Infinity remains obligated to pay development, regulatory and commercial milestones to Takeda for IPI-549. The remaining milestones comprise up to a total of $5 million in development milestones, up to $50 million in success-based regulatory milestones, and up to $115 million in commercial milestones, which are due once certain sales thresholds have been met.
Under a previous agreement, Infinity is obligated to pay Mundipharma International Corporation Limited and Purdue Pharmaceutical Products L.P. a four percent royalty in the aggregate on worldwide net sales of IPI-549, which steps down to one percent in the US after a certain sales threshold is met.

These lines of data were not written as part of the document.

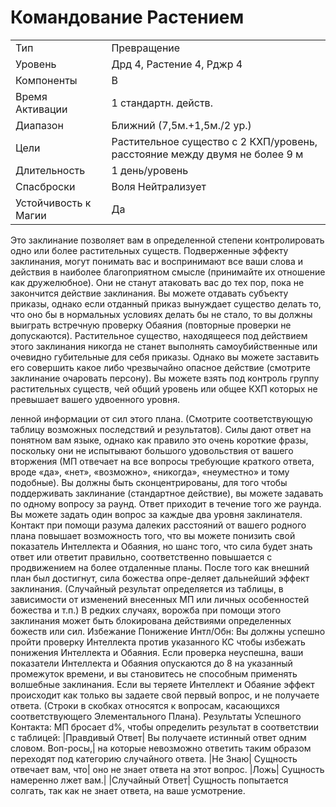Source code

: 
# Командование Растением

| | |
|---|---|
|Тип|Превращение|
|Уровень| Дрд 4, Растение 4, Рджр 4|
|Компоненты| В|
|Время Активации| 1 стандартн. действ.|
|Диапазон| Ближний (7,5м.+1,5м./2 ур.)|
|Цели| Растительное существо с 2 КХП/уровень, расстояние между двумя не более 9 м|
|Длительность| 1 день/уровень|
|Спасброски| Воля Нейтрализует|
|Устойчивость к Магии| Да|

Это заклинание позволяет вам в определенной степени контролировать одно или более растительных существ. Подверженные эффекту заклинания, могут понимать вас и воспринимают все ваши слова и действия в наиболее благоприятном смысле (принимайте их отношение как дружелюбное). Они не станут атаковать вас до тех пор, пока не закончится действие заклинания. Вы можете отдавать субъекту приказы, однако если отданный приказ вынуждает существо делать то, что оно бы в нормальных условиях делать бы не стало, то вы должны выиграть встречную проверку Обаяния (повторные проверки не допускаются). Растительное существо, находящееся под действием этого заклинания никогда не станет выполнять самоубийственные или очевидно губительные для себя приказы. Однако вы можете заставить его совершить какое либо чрезвычайно опасное действие (смотрите заклинание очаровать персону). Вы можете взять под контроль группу растительных существ, чей общий уровень или общее КХП которых не превышает вашего удвоенного уровня.

ленной информации от сил этого плана. (Смотрите соответствующую таблицу возможных последствий и результатов). Силы дают ответ на понятном вам языке, однако как правило это очень короткие фразы, поскольку они не испытывают большого удовольствия от вашего вторжения (МП отвечает на все вопросы требующие краткого ответа, вроде «да», «нет», «возможно», «никогда», «неуместно» и тому подобные). Вы должны быть сконцентрированы, для того чтобы поддерживать заклинание (стандартное действие), вы можете задавать по одному вопросу за раунд. Ответ приходит в течение того же раунда. Вы можете задать один вопрос за каждые два уровня заклинателя. Контакт при помощи разума далеких расстояний от вашего родного плана повышает возможность того, что вы можете понизить свой показатель Интеллекта и Обаяния, но шанс того, что сила будет знать ответ или ответит правильно, соответственно повышается с продвижением на более отдаленные планы. После того как внешний план был достигнут, сила божества опре-деляет дальнейший эффект заклинания. (Случайный результат определяется из таблицы, в зависимости от изменений внесенных МП или личных особенностей божества и т.п.) В редких случаях, ворожба при помощи этого заклинания может быть блокирована действиями определенных божеств или сил. Избежание Понижение Интл/Обн: Вы должны успешно пройти проверку Интеллекта против указанного КС чтобы избежать понижения Интеллекта и Обаяния. Если проверка неуспешна, ваши показатели Интеллекта и Обаяния опускаются до 8 на указанный промежуток времени, и вы становитесь не способным применять волшебные заклинания. Если вы теряете Интеллект и Обаяние эффект происходит как только вы задаете свой первый вопрос, и не получаете ответа. (Строки в скобках относятся к вопросам, касающихся соответствующего Элементального Плана). Результаты Успешного Контакта: МП бросает d%, чтобы определить результат в соответствии с таблицей: |Правдивый Ответ| Вы получаете истинный ответ одним словом. Воп-росы,| на которые невозможно ответить таким образом переходят под категорию случайного ответа. |Не Знаю| Сущность отвечает вам, что| оно не знает ответа на этот вопрос. |Ложь| Сущность намеренно лжет вам.| |Случайный Ответ| Сущность попытается солгать, так как не знает ответа, на ваше усмотрение.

IPI-549 is an investigational, orally administered immuno-oncology development candidate that selectively inhibits PI3K-gamma. In preclinical studies, IPI-549 reprograms macrophages from a pro-tumor to an anti-tumor phenotype and is able to overcome resistance to checkpoint inhibition. As such, IPI-549 may have the potential to treat a broad range of solid tumors and represents a potentially complementary approach to restoring anti-tumor immunity in combination with other immunotherapies such as checkpoint inhibitors.

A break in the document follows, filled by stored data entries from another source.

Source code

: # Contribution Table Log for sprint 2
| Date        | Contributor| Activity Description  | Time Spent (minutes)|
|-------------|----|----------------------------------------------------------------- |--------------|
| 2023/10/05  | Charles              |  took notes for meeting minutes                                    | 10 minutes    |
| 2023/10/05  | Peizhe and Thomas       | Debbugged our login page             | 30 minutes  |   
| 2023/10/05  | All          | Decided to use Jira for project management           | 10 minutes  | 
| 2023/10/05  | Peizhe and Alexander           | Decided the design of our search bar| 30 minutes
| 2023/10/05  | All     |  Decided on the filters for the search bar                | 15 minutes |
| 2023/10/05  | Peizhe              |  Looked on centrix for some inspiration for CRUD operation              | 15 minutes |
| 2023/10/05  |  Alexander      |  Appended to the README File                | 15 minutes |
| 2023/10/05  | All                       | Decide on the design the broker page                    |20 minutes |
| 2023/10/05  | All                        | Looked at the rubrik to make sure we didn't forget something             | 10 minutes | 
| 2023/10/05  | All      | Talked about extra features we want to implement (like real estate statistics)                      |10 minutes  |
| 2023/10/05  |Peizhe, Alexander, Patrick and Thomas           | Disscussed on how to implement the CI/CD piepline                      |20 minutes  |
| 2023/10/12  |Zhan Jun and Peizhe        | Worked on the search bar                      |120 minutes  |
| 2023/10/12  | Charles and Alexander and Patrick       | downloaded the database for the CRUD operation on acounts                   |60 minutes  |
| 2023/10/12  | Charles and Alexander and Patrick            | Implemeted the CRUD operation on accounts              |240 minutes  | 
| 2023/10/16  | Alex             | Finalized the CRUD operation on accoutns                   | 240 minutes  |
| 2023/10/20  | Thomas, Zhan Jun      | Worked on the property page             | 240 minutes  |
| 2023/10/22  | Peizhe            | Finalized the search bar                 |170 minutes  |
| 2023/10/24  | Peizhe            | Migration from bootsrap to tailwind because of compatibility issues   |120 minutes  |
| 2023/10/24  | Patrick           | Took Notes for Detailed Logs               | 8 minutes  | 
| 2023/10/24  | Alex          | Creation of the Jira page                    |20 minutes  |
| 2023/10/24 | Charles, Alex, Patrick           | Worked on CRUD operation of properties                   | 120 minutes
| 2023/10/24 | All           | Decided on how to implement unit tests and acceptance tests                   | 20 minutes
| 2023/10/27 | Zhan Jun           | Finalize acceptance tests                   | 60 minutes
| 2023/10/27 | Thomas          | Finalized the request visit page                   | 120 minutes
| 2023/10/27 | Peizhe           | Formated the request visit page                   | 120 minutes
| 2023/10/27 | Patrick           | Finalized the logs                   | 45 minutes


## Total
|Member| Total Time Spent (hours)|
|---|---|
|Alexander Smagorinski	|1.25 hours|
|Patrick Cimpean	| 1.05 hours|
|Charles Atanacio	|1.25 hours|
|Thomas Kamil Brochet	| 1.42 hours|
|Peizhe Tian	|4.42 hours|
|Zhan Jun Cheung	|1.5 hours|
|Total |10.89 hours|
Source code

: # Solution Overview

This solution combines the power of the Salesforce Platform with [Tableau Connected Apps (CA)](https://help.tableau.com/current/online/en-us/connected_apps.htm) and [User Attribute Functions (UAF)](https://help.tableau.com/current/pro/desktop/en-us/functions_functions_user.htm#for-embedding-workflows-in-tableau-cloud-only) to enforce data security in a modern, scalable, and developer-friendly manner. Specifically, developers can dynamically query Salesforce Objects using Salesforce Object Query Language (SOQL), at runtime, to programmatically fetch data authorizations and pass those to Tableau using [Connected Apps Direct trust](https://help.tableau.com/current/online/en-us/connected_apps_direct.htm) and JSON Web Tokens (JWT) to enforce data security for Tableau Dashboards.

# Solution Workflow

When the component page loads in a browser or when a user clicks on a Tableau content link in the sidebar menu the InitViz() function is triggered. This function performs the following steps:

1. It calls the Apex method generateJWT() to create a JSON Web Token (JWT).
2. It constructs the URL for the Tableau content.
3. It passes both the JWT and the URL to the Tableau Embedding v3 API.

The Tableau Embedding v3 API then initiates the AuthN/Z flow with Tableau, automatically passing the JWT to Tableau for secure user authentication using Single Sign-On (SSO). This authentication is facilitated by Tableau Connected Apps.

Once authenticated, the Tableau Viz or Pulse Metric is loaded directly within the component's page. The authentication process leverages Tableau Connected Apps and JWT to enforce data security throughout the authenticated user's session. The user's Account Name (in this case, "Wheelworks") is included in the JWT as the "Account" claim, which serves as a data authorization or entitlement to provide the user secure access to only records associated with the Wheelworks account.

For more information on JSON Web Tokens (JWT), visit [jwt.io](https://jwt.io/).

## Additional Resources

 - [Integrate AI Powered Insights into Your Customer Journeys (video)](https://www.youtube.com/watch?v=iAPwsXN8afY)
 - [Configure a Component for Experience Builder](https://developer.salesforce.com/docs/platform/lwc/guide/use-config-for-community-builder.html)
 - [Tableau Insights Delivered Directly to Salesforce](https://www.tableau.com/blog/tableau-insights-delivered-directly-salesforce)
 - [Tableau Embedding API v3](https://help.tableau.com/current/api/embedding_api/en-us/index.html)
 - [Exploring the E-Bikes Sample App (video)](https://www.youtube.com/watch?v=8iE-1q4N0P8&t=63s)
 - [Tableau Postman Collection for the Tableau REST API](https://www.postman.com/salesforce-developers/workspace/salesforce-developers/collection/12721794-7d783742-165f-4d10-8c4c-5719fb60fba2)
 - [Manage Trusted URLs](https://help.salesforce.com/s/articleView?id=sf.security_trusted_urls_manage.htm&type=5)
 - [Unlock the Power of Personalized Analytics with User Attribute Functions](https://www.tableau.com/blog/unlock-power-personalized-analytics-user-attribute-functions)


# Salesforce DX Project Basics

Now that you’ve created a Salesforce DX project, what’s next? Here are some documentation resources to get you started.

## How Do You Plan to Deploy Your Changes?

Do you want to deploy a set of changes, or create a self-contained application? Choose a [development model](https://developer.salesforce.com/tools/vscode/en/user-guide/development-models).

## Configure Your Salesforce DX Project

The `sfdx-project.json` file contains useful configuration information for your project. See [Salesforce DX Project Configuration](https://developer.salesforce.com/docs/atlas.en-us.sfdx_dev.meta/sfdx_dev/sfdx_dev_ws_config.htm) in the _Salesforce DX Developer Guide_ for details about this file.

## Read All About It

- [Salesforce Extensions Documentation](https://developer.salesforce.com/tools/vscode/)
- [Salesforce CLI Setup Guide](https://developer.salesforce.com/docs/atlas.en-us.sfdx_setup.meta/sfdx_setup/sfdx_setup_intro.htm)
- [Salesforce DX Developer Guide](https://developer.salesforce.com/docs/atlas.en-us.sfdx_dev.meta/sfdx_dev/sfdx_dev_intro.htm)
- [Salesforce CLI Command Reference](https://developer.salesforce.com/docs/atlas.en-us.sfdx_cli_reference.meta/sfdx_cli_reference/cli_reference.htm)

A phase 1 study of IPI-549 in patients with advanced solid tumors is ongoing to explore the activity, safety, tolerability, pharmacokinetics and pharmacodynamics of IPI-549 as a monotherapy and in combination with Opdivo® (nivolumab), a PD-1 immune checkpoint inhibitor, in patients with advanced solid tumors.3 The study includes monotherapy and combination dose-escalation phases, in addition to a monotherapy expansion cohort and combination expansion cohorts. The expansion cohorts evaluating IPI-549 plus Opdivo will include patients with non-small cell lung cancer (NSCLC), melanoma and squamous cell carcinoma of the head and neck (SCCHN). Patients enrolled in these combination expansion cohorts represent a difficult-to-treat population, as they must have demonstrated initial resistance or subsequently develop resistance to a PD-1 or PD-L1 therapy immediately prior to enrolling in the study. Overall, the study is expected to enroll approximately 175 patients.
IPI-549 is an investigational compound and its safety and efficacy has not been evaluated by the U.S. Food and Drug Administration or any other health authority.